● **ASSIGNMENT**
Using the records below, transcribe word for word the stretch from the line that contains "onto the ergosterol" through the line that contains "Der gebildete DAG", both end lines included, and nothing else.

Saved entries
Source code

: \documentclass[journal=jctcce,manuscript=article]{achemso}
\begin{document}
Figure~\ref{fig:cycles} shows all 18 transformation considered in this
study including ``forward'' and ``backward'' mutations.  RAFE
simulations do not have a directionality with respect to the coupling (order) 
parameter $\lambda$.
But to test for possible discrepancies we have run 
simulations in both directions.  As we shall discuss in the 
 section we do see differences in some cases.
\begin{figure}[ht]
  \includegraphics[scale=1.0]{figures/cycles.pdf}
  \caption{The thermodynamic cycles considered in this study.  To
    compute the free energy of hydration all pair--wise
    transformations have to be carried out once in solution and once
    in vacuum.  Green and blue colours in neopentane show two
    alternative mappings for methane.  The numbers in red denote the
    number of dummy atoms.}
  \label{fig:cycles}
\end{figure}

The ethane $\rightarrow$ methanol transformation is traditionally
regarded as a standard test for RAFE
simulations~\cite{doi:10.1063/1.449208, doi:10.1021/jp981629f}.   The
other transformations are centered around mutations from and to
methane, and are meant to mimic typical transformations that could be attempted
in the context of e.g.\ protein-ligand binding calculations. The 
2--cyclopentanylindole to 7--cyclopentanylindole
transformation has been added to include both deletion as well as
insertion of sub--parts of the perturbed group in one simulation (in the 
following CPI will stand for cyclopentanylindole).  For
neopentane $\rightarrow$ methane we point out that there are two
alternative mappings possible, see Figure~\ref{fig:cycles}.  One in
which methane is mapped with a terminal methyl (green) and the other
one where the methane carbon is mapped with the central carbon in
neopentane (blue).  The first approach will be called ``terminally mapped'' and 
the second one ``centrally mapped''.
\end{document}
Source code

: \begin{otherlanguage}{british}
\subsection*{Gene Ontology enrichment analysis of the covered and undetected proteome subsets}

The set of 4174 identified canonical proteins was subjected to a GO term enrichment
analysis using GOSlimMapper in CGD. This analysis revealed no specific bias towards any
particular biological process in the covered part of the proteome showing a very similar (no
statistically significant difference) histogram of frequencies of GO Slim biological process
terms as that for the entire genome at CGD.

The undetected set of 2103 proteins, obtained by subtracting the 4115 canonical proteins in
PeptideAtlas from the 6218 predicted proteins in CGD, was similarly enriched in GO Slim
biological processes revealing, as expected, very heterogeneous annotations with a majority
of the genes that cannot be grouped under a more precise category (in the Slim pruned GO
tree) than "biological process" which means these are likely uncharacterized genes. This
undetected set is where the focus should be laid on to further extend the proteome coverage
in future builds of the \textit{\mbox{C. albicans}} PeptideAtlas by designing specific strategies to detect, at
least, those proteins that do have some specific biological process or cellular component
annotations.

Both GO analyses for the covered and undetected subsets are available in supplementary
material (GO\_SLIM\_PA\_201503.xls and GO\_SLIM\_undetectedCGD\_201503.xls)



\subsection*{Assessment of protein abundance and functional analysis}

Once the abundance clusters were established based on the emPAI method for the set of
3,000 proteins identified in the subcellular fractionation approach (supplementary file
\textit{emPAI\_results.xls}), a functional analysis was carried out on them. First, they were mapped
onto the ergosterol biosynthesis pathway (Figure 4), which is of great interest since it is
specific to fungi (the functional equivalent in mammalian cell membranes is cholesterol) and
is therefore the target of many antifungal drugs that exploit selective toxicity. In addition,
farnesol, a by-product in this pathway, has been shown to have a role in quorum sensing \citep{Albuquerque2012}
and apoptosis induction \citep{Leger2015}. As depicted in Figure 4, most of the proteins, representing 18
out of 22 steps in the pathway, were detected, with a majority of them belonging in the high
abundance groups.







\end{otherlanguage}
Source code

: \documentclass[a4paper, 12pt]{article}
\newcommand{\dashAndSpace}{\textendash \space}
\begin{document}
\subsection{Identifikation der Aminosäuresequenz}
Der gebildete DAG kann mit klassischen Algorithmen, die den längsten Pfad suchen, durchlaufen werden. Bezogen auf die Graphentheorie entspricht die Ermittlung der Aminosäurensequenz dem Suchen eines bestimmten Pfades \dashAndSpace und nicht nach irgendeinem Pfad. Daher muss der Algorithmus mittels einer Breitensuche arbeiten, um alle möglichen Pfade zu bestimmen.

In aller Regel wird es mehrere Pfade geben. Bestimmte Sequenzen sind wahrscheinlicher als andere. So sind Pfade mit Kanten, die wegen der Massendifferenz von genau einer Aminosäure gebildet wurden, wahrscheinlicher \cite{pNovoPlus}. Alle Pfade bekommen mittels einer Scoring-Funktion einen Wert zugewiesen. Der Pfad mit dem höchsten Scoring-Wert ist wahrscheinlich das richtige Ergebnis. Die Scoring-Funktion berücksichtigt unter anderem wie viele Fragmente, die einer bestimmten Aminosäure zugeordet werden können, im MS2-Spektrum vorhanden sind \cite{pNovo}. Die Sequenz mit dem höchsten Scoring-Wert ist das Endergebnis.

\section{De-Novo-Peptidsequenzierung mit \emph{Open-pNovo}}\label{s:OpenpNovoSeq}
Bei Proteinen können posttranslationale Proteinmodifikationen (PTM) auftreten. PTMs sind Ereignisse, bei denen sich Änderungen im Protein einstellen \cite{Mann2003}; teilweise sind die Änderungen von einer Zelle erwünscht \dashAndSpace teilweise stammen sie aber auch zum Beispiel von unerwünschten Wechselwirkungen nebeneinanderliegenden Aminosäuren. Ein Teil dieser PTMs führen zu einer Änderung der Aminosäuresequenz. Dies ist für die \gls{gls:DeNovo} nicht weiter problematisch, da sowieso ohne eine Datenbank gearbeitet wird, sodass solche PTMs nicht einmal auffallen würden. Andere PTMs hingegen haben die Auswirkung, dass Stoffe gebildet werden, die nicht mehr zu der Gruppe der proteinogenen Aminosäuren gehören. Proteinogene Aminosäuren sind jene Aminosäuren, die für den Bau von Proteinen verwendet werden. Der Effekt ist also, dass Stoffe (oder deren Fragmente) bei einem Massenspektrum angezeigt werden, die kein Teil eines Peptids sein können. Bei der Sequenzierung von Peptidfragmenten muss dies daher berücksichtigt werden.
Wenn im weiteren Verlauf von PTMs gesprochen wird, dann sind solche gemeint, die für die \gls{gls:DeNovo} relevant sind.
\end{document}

● **OUTPUT OF THE TASK**
onto the ergosterol biosynthesis pathway (Figure 4), which is of great interest since it is
specific to fungi (the functional equivalent in mammalian cell membranes is cholesterol) and
is therefore the target of many antifungal drugs that exploit selective toxicity. In addition,
farnesol, a by-product in this pathway, has been shown to have a role in quorum sensing \citep{Albuquerque2012}
and apoptosis induction \citep{Leger2015}. As depicted in Figure 4, most of the proteins, representing 18
out of 22 steps in the pathway, were detected, with a majority of them belonging in the high
abundance groups.







\end{otherlanguage}
Source code

: \documentclass[a4paper, 12pt]{article}
\newcommand{\dashAndSpace}{\textendash \space}
\begin{document}
\subsection{Identifikation der Aminosäuresequenz}
Der gebildete DAG kann mit klassischen Algorithmen, die den längsten Pfad suchen, durchlaufen werden. Bezogen auf die Graphentheorie entspricht die Ermittlung der Aminosäurensequenz dem Suchen eines bestimmten Pfades \dashAndSpace und nicht nach irgendeinem Pfad. Daher muss der Algorithmus mittels einer Breitensuche arbeiten, um alle möglichen Pfade zu bestimmen.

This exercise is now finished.